Samstag, 1. April 2023

Ulrich Herzog (28) mit der «Atlantic» untergegangen

Die «Atlantic» war plakativ formuliert so etwas wie die «Titanic» des 19. Jahrhunderts. Ein (für die Erstklasspassagiere) luxuriöses, modernes Schiff. Untergegangen infolge von Fehlern der Crew. Beide wurden sie von der White Star Line betrieben und beide wurden in derselben Werft (Harland & Wolff in Belfast) gebaut.

In Dienst gestellt hat man die «Atlantic» Anfang Juni 1871. Und bereits im April 1873 war sie Geschichte.

Holzstich aus Harper's Weekly, April 1873

Dieses Schiff wurde aus Stahl gefertigt und erhielt seinen Hauptantrieb durch eine vierzylindrige Dampfmaschine mit 600 PS und 11 Kesseln. Sie verfügte ausserdem über vier mit Segeln ausgestattete Masten. Das Leben an Bord verteilte sich auf 3 Decks, spartanisch eingerichtet für die breite Masse, höchst luxuriös für die Oberschicht. Die mit Teakholz ausgeführten Wände der Kabinen und Aufenthaltsräume der Ersten Klasse waren mit Damast bespannt und mit Blattgold verziert.

Vor Halifax auf eine Klippe aufgelaufen

Auf ihrer letzten Fahrt sollte die «Atlantic» nach New York übersetzen. Nach der Abfahrt in Liverpool am 20. März 1873 kam der Dampfer auf seiner 19. Atlantikquerung gut voran, geriet aber am 26. März vor der Küste von Nova Scotia in einen heftigen Sturm, der mehrere Tage anhielt. 

Am 31. März entschied sich der Kapitän, ausserplanmässig.den Hafen Halifax anzulaufen um dort Kohlen zu bunkern. Durch schweren Wellengang und heftige Winde wurde das Schiff vom Kurs abgetrieben und verpasste die Einfahrt in die Bucht von Halifax. Diesen Umstand bekam der Kapitän jedoch nicht mit. So rammte sein Schiff am 1. April mitten in der Nacht an der Felsenküste ein Unterwasserriff namens Marr’s Rock.
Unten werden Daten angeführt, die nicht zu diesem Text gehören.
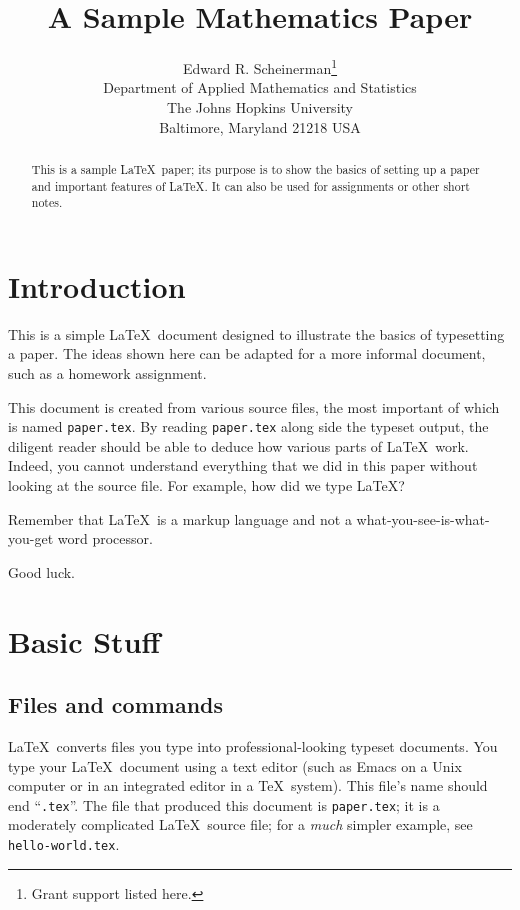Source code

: \documentclass[12pt]{article}
\begin{document}
\nocite{*}

\title{A Sample Mathematics Paper}

\author{Edward R. Scheinerman\thanks{Grant support listed here.} \\ 
Department of Applied Mathematics and Statistics \\
The Johns Hopkins University \\
Baltimore, Maryland 21218 USA}

\maketitle

\begin{abstract}
  This is a sample \LaTeX\ paper; its purpose is to show the basics of
  setting up a paper and important features of \LaTeX. It can also be
  used for assignments or other short notes.
\end{abstract}


\section{Introduction}

This is a simple \LaTeX\ document designed to illustrate the basics of
typesetting a paper. The ideas shown here can be adapted for
a more informal document, such as a homework assignment. 

This document is created from various source files, the most important
of which is named \verb|paper.tex|. By reading \verb|paper.tex| along
side the typeset output, the diligent reader should be able to deduce
how various parts of \LaTeX\ work. Indeed, you cannot understand
everything that we did in this paper without looking at the source
file. For example, how did we type \LaTeX?

Remember that \LaTeX\ is a markup language and not a
what-you-see-is-what-you-get word processor. 

Good luck.

\section{Basic Stuff}
\label{sect:basics}


\subsection{Files and commands}

\LaTeX\ converts files you type into professional-looking typeset
documents. You type your \LaTeX\ document using a text editor (such as
Emacs on a Unix computer or in an integrated editor in a \TeX\
system). This file's name should end ``\verb|.tex|''. The file that
produced this document is \verb|paper.tex|; it is a moderately
complicated \LaTeX\ source file; for a \emph{much} simpler example,
see \verb|hello-world.tex|.
\end{document}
Diese Klippe wurde vielen Passagieren der «Atlantic» zum Verhängnis. Durch die hohen Wellen wurde das Schiff mehrmals angehoben und erneut gegen die Klippen geworfen. Da viele zum Zeitpunkt der Havarie unter Deck schliefen und das Haupttreppenhaus geflutet wurde kamen etliche gar nicht erst aus dem Schiff heraus. Zahlreiche Passagiere wurden von Bord gespült. Die zu Wasser gelassenen Rettungsboote wurden mehrheitlich weggespült oder zerschellten an den Felsen. 

Keine einzige Frau und nur ein Kind haben überlebt!

Da das Schiff nur gerade 50 Meter vom Ufer entfernt auf dem Felsen festsass, gelang es einem Offizier mit einigen Mannschaften, eine Seilverbindung zum Land aufzubauen. Auf diese Weise konnten Dutzende Menschen gerettet werden. Weitere wurden von Fischerbooten gerettet. Beim fünften Anprall auf die Klippe kenterte die «Atlantic» und sank.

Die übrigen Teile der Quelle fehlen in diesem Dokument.